- WHAT YOU HAVE TO DO -
In your copy, reproduce the entries exactly as they are, minus the images.

Dataset entries:
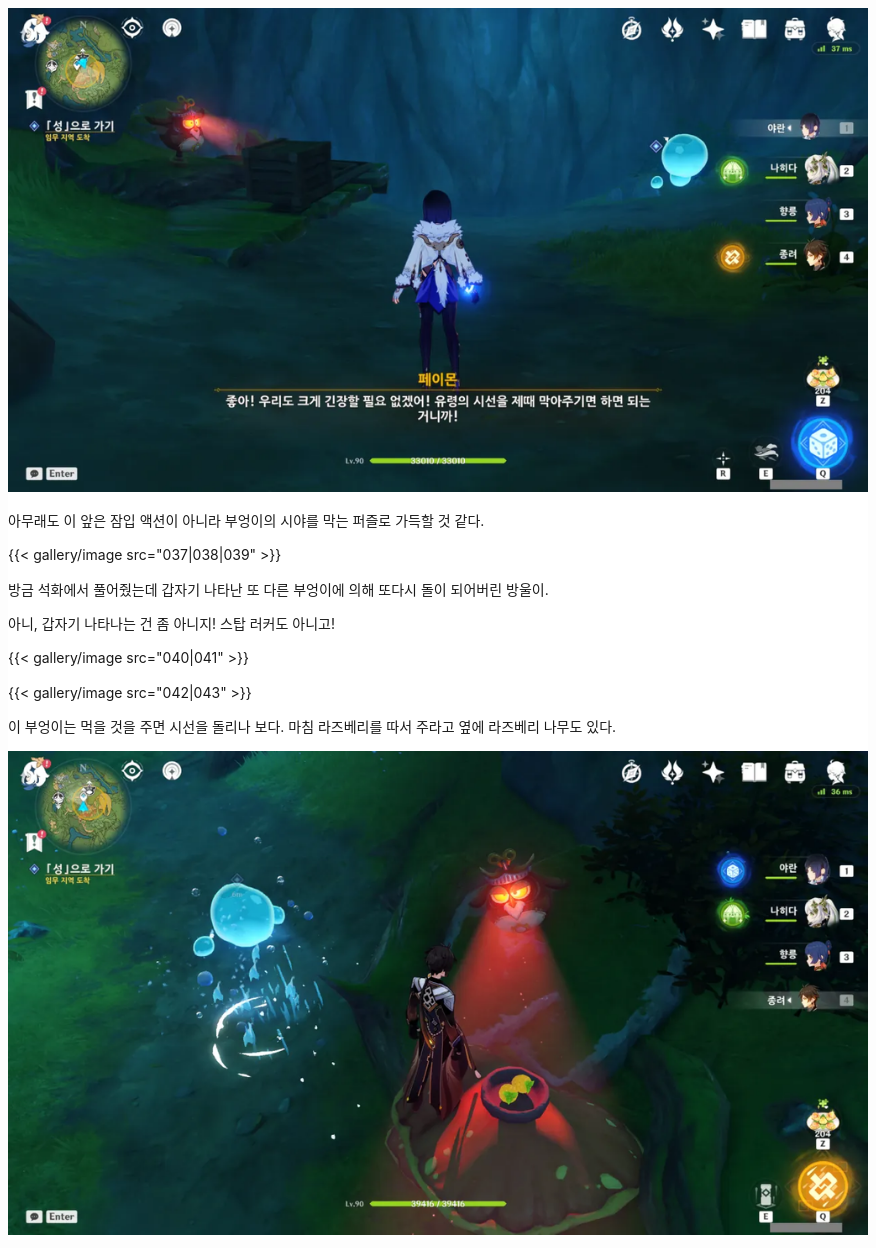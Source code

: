 ![](036.webp)

아무래도 이 앞은 잠입 액션이 아니라 부엉이의 시야를 막는 퍼즐로 가득할 것 같다.

{{< gallery/image src="037|038|039" >}}

방금 석화에서 풀어줬는데 갑자기 나타난 또 다른 부엉이에 의해 또다시 돌이 되어버린 방울이.

아니, 갑자기 나타나는 건 좀 아니지! 스탑 러커도 아니고!

{{< gallery/image src="040|041" >}}

{{< gallery/image src="042|043" >}}

이 부엉이는 먹을 것을 주면 시선을 돌리나 보다. 마침 라즈베리를 따서 주라고 옆에 라즈베리 나무도 있다.

![](044.webp)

- RESPONSE TO THIS EXERCISE -
Source code

: ![](036.webp)

아무래도 이 앞은 잠입 액션이 아니라 부엉이의 시야를 막는 퍼즐로 가득할 것 같다.

{{< gallery/image src="037|038|039" >}}

방금 석화에서 풀어줬는데 갑자기 나타난 또 다른 부엉이에 의해 또다시 돌이 되어버린 방울이.

아니, 갑자기 나타나는 건 좀 아니지! 스탑 러커도 아니고!

{{< gallery/image src="040|041" >}}

{{< gallery/image src="042|043" >}}

이 부엉이는 먹을 것을 주면 시선을 돌리나 보다. 마침 라즈베리를 따서 주라고 옆에 라즈베리 나무도 있다.

![](044.webp)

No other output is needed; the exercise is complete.